Data obtained in laboratory animals and humans suggest that dopamine D1 receptor antagonists decrease cocaine self-administration and block cocaine's discriminative stimulus and subjective effects. This study investigates the effects of the selective dopamine D1 antagonist, ecopipam (SCH 39166), on the reinforcing, cardiovascular, and subjective effects of cocaine in humans. Ten non-treatment-seeking cocaine smokers (two females, eight males), residing on an inpatient research unit, were maintained on placebo and ecopipam (100 mg p.o.) in random order using a within-subjects, cross-over design. Cocaine self-administration (0, 12, 25, and 50 mg) was tested beginning on the 5th day of each 8-day maintenance condition. A six-trial choice procedure (cocaine vs $5 merchandise vouchers) was utilized, with sessions consisting of one sample trial, when participants smoked the cocaine dose available that day, and five choice trials, when participants chose between smoking the available cocaine dose or receiving one merchandise voucher.
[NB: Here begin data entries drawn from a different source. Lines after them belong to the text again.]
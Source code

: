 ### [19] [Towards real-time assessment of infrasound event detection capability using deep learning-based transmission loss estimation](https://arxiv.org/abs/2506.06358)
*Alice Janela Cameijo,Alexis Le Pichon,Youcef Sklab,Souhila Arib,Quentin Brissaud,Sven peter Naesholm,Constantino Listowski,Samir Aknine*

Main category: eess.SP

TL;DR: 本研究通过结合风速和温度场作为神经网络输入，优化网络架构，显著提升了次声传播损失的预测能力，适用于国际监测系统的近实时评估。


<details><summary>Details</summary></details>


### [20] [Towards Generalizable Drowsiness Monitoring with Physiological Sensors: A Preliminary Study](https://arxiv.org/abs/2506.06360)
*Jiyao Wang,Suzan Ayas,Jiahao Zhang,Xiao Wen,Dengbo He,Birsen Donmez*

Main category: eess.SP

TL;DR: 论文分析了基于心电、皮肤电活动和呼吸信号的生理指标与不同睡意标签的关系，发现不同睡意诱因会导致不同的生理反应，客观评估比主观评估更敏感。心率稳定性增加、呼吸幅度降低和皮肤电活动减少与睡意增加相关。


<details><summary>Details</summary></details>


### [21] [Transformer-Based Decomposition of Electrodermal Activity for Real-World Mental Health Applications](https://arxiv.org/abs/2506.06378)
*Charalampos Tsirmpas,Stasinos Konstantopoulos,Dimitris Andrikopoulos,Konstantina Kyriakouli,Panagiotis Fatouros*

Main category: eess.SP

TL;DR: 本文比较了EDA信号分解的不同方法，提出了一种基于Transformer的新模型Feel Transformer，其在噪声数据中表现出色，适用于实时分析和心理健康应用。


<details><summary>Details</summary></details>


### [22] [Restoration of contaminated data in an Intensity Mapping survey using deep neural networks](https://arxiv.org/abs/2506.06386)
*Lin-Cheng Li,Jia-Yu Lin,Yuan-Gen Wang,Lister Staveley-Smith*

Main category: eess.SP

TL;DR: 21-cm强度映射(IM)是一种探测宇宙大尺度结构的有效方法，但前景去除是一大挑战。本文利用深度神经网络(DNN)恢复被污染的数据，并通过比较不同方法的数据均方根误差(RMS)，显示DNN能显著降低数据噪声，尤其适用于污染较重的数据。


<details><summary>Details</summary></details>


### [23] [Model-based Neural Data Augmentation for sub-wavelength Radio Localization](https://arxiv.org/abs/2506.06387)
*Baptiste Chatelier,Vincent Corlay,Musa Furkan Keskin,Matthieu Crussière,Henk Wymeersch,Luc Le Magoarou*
In the presence of placebo cocaine, ecopipam significantly decreased cocaine craving while increasing alcohol and tobacco craving. In the presence of active cocaine, ecopipam increased cocaine self-administration (12 mg) and increased ratings of "good drug effect," "high," "stimulated," and dose quality (25 and 50 mg). Ecopipam produced small but significant increases in blood pressure, regardless of cocaine dose. Maintenance on the long-acting dopamine D1 antagonist, ecopipam, enhanced both cocaine self-administration as well as its subjective effects compared to maintenance on placebo. These data suggest that chronic antagonism of the dopamine D1 receptor may not be a useful approach for the treatment of cocaine abuse.